Copy out each line below in which the string "mesh" appears.

◆ ◆ ◆

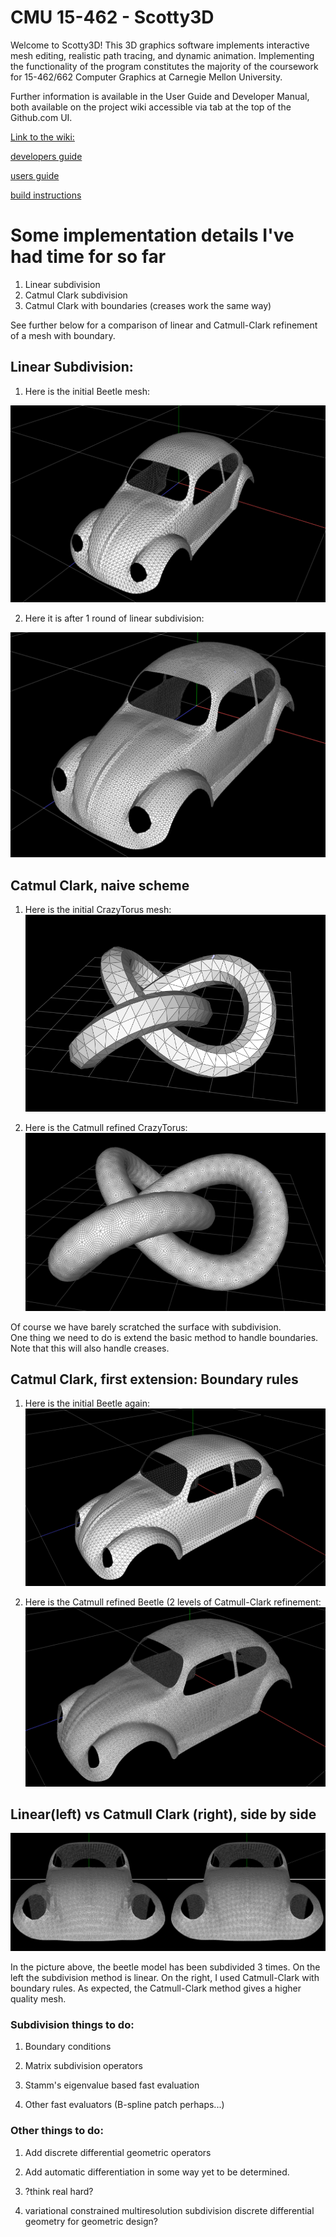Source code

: # CMU 15-462 - Scotty3D

Welcome to Scotty3D! This 3D graphics software implements interactive mesh
editing, realistic path tracing, and dynamic animation. Implementing the
functionality of the program constitutes the majority of the coursework for
15-462/662 Computer Graphics at Carnegie Mellon University.

Further information is available in the User Guide and Developer Manual, both
available on the project wiki accessible via tab at the top of the Github.com UI.

[Link to the wiki:](https://github.com/cmu462/Scotty3D/wiki)

[developers guide](https://github.com/cmu462/Scotty3D/wiki/Developer-Manual)

[users guide](https://github.com/cmu462/Scotty3D/wiki/User-Guide)

[build instructions](https://github.com/cmu462/Scotty3D/wiki/Build-Instructions)



# Some implementation details I've had time for so far

1. Linear subdivision
2. Catmul Clark subdivision
3. Catmul Clark with boundaries (creases work the same way)

See further below for a comparison of linear and Catmull-Clark refinement of a mesh with boundary.

## Linear Subdivision:

1. Here is the initial Beetle mesh:

![LinearSubdivision](pics/subdivision/initialBeetle.png)

2. Here it is after 1 round of linear subdivision:

![LinearSubdivision](pics/subdivision/linearSubDivBeetle.png)


## Catmul Clark, naive scheme

1. Here is the initial CrazyTorus mesh:
![LinearSubdivision](pics/subdivision/CrazyTorusInitial.png)

2. Here is the Catmull refined CrazyTorus:
![LinearSubdivision](pics/subdivision/CrazyTorusCatmullClark3level.png)

Of course we have barely scratched the surface with subdivision.  
One thing we need to do is extend the basic method to handle boundaries.
Note that this will also handle creases.

## Catmul Clark, first extension:  Boundary rules

1. Here is the initial Beetle again:
![LinearSubdivision](pics/subdivision/initialBeetle2.png)

2. Here is the Catmull refined Beetle (2 levels of Catmull-Clark refinement:
![LinearSubdivision](pics/subdivision/CatmulClark2LevelBeetle.png)

## Linear(left) vs Catmull Clark (right), side by side

![LinearVsCatClark](pics/subdivision/LeftLinearRightCatClark.png)

In the picture above, the beetle model has been subdivided 3 times.
On the left the subdivision method is linear.  On the right, I used Catmull-Clark with boundary rules.
As expected, the Catmull-Clark method gives a higher quality mesh.

### Subdivision things to do:

1. Boundary conditions

2. Matrix subdivision operators

3. Stamm's eigenvalue based fast evaluation

4. Other fast evaluators (B-spline patch perhaps...)

### Other things to do:

1. Add discrete differential geometric operators

2. Add automatic differentiation in some way yet to be determined.

3. ?think real hard?

4. variational constrained multiresolution subdivision discrete differential geometry for geometric design?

◆ ◆ ◆

*ANSWER SPACE:*
Welcome to Scotty3D! This 3D graphics software implements interactive mesh
See further below for a comparison of linear and Catmull-Clark refinement of a mesh with boundary.
1. Here is the initial Beetle mesh:
1. Here is the initial CrazyTorus mesh:
As expected, the Catmull-Clark method gives a higher quality mesh.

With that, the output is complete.